The major choral works of the Evensong were the “Magnificat” and “Nunc dimittis” from Stephen Caracciolo’s “Evening Service in A” and Malcolm Boyle’s “Thou, O God, Art Praised in Sion” at the Offertory.

Caracciolo struck a clever balance between choral legato and organ staccato in the “Magnificat,” and Kotylo and his choristers delivered that balance immaculately. The composer’s tone in the “Nunc dimittis” is far more mellow, and once again St. Paul’s musicians delineated the reflective character of the score beautifully, sustaining the music’s slower tempo with well-supported singing that phrased the long melodic lines securely.

Boyle’s anthem is a festive affair, and Kotylo and his choristers delivered its high spirits with gusto. In particular, the singing of the soprano section was superb.

St. Paul’s Church will round out the Advent season with a “Candlelight Service of Lessons & Carols for Christmas” Sunday, Dec. 19, at 5 p.m.

Tyrone Whiting opened St. Martin’s service of “Advent Lessons and Carols” at the church’s lovely pipe organ with his own improvisations on Advent themes, making touching use of the instrument’s pastoral registrations. Improvisation – literally creating new music on the spur of the moment’s inspiration – was once the common coinage of all classical musicians, just as it remains the absolute necessity for jazz musicians. Unfortunately, it’s a talent mostly lost beyond those players who specialize in the early parts of the classical repertoire. St. Martin’s Church is lucky, indeed, to have an organist who can still manage the trick.
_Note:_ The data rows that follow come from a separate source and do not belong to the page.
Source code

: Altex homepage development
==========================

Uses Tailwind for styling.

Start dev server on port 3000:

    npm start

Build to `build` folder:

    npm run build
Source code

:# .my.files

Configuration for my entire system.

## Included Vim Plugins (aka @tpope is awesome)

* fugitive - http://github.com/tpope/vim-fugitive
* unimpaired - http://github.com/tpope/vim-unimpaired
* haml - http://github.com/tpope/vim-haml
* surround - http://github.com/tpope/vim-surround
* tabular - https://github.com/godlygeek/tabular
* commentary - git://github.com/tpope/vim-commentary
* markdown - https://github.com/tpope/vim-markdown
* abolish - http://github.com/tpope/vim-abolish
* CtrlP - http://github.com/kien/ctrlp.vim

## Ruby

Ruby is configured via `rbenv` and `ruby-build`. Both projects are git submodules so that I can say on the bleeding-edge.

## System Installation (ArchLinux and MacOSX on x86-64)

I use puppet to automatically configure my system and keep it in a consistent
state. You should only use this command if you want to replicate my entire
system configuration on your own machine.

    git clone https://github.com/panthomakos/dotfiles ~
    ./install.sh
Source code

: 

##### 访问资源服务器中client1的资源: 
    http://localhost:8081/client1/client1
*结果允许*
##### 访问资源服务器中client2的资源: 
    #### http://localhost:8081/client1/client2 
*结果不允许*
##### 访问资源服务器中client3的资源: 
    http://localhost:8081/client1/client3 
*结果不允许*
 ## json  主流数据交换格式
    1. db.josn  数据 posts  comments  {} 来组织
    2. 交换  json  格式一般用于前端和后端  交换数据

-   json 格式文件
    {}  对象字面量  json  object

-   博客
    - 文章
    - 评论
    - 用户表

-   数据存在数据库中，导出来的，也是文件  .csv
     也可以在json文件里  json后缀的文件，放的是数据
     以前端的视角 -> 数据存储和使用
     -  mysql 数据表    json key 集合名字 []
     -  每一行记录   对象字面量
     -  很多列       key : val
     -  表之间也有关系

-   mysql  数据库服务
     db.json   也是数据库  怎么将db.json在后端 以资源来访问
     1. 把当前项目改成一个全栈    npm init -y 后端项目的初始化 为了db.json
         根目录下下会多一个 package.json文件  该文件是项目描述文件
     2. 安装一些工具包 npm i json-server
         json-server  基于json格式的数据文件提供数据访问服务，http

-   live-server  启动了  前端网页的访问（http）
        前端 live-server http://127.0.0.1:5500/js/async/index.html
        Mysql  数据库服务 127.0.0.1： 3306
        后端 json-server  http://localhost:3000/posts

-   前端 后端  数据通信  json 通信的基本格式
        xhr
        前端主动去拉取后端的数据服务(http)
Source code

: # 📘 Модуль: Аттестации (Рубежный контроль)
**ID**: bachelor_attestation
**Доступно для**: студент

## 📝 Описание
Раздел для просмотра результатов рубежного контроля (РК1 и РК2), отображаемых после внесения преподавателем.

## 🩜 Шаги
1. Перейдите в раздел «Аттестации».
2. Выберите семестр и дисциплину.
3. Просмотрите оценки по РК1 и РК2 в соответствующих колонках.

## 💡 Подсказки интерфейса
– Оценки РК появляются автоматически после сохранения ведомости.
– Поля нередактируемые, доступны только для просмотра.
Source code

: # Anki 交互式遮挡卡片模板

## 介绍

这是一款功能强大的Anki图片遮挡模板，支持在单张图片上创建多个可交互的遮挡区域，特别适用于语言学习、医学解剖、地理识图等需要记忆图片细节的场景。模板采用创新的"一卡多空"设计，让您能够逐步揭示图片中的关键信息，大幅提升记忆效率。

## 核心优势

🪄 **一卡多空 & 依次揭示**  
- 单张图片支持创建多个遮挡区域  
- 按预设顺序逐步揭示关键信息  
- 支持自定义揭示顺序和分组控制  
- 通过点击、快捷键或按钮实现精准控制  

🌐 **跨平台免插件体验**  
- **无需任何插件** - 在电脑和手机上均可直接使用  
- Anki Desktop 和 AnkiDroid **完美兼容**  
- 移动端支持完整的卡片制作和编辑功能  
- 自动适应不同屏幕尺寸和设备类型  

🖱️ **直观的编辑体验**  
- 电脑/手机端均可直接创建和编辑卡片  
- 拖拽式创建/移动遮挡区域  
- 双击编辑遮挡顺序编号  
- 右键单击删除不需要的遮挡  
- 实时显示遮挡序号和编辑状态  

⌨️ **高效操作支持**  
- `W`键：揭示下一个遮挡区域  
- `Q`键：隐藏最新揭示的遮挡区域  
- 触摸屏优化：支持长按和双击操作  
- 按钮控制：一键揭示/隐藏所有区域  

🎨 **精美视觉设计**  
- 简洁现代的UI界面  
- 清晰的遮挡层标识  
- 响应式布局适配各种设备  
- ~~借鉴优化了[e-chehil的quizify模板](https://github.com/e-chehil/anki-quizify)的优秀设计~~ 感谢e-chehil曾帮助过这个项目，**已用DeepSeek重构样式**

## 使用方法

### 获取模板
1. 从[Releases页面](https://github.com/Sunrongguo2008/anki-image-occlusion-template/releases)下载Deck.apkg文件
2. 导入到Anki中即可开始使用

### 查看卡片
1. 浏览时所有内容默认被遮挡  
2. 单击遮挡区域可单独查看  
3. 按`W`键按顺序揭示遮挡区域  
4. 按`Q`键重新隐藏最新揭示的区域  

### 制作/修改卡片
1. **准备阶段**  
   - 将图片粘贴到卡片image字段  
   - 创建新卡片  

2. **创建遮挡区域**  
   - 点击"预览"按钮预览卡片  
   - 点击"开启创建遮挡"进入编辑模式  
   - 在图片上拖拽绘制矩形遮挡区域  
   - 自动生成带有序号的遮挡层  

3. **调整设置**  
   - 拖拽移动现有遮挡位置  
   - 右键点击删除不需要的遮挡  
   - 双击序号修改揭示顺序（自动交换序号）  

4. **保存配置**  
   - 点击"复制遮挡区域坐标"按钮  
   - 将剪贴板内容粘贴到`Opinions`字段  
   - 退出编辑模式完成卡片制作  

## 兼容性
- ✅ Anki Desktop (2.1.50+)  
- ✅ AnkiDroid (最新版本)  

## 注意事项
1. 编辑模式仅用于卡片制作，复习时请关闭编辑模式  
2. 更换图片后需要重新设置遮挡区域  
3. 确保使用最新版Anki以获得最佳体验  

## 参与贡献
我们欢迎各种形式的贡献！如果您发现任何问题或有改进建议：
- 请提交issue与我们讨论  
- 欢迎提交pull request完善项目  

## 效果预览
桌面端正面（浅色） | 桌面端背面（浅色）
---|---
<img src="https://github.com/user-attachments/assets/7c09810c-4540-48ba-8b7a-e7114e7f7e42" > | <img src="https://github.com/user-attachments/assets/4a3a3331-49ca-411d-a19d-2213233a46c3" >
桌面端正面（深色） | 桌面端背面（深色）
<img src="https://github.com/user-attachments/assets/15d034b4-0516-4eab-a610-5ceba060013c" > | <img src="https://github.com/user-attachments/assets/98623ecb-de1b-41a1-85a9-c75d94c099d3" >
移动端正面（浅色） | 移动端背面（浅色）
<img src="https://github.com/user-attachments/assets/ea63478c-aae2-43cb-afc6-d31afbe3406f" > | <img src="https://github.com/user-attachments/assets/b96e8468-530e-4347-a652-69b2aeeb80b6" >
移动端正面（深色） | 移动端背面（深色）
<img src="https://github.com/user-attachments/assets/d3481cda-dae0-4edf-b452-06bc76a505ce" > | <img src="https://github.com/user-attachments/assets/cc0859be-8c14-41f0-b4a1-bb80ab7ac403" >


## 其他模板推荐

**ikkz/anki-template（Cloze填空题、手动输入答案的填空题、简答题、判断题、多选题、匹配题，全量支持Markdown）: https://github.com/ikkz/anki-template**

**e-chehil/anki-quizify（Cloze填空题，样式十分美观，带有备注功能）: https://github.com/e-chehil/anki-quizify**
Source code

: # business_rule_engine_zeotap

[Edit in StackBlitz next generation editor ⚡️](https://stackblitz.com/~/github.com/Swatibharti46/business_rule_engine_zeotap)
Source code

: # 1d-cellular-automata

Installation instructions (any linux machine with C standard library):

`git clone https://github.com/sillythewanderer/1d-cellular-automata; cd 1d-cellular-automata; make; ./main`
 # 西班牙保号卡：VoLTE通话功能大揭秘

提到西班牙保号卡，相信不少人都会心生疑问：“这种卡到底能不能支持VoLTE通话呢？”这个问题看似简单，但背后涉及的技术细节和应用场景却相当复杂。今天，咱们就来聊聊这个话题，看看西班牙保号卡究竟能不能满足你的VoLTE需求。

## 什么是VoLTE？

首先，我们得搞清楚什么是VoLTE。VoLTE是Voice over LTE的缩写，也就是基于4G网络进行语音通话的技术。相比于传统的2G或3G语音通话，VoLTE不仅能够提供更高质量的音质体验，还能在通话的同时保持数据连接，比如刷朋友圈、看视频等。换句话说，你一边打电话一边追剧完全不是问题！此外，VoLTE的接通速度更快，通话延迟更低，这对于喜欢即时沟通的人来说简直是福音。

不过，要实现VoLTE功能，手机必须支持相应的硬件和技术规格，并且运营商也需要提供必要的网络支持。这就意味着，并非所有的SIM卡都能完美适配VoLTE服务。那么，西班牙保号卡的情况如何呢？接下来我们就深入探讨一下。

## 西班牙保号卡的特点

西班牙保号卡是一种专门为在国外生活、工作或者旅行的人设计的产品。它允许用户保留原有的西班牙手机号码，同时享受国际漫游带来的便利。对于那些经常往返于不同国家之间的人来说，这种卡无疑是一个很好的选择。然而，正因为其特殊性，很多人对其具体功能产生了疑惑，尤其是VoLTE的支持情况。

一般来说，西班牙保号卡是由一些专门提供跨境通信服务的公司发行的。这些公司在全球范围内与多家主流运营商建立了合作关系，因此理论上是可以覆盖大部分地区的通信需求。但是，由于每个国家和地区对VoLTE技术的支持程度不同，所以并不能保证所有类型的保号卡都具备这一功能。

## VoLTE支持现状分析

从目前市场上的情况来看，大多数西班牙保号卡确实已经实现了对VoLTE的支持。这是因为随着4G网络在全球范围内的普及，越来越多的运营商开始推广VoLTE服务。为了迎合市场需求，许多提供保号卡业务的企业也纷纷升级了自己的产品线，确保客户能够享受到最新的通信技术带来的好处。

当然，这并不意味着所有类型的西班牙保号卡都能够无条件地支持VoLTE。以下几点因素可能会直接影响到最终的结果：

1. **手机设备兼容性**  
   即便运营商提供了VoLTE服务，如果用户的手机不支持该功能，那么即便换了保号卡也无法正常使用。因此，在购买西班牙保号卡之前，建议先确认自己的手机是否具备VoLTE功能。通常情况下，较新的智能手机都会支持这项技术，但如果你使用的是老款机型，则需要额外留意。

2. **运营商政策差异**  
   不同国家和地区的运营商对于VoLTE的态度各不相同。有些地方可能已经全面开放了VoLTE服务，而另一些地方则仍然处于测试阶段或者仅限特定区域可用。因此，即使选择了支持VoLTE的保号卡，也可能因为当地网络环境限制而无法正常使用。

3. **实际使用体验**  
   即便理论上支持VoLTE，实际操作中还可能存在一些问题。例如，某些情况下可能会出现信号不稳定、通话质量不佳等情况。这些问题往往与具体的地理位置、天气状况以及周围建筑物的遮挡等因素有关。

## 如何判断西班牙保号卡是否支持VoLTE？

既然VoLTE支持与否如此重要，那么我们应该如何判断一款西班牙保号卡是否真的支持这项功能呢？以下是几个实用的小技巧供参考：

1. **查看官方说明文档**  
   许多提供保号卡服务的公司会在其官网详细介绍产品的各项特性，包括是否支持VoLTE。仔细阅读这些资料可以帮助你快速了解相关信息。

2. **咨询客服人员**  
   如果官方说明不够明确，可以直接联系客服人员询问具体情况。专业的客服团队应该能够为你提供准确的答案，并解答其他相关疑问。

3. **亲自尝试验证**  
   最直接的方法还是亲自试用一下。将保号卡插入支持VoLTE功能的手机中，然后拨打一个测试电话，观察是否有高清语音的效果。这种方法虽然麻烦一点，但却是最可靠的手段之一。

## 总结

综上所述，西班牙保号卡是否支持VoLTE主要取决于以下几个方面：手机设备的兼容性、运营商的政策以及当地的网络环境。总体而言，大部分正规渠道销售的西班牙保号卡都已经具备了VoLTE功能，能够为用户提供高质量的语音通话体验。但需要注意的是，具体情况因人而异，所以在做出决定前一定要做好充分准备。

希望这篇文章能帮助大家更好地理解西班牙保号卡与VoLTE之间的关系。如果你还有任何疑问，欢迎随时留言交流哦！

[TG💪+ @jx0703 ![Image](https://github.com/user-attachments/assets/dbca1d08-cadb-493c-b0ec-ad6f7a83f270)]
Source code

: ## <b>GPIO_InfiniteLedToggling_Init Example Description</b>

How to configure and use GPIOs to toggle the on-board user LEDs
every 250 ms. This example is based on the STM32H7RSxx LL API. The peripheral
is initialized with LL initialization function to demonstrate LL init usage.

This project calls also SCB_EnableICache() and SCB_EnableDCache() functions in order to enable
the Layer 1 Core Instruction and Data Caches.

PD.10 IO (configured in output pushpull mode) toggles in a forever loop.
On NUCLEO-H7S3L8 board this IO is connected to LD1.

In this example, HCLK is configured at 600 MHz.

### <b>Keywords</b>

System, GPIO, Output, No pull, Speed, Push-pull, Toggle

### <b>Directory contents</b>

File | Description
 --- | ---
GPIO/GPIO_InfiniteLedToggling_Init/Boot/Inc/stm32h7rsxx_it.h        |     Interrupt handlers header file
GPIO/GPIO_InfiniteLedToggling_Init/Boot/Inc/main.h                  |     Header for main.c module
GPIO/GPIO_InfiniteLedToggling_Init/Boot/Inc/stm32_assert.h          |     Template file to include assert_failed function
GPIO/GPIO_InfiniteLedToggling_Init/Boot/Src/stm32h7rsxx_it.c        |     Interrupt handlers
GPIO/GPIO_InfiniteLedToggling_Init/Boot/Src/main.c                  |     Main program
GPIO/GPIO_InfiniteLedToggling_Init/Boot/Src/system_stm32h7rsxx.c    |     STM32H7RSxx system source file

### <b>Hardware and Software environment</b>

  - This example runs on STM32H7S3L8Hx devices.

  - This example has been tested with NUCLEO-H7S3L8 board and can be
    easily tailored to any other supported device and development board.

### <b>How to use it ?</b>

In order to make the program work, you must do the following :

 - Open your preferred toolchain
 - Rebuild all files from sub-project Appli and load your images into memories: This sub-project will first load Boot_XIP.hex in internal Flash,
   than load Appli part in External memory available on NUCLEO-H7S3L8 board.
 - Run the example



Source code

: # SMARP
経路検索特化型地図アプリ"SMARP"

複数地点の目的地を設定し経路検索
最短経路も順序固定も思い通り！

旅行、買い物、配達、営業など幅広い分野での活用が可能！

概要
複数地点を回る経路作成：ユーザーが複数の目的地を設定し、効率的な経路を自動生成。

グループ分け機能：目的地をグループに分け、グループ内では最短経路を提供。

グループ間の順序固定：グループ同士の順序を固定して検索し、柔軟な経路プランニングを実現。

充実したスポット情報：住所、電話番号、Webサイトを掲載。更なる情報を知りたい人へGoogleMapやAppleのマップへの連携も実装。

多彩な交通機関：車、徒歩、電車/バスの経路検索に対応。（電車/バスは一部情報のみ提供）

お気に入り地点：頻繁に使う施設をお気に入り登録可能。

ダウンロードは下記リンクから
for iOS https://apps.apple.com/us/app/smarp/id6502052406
The roster of choral pieces included Poston’s “Jesus Christ, the Apple Tree,” Byrd’s “Ave Verum Corpus,” Archer’s “The Angel Gabriel,” Handel’s “Thus Saith the Lord” from “Messiah,” and Manz’s “E’en so, Lord Jesus, Quickly Come.” All were sung with polish and passion. Whiting brought the service to an impressive close with a sterling rendition of Bach’s “Fugue in G major,” BWV 541.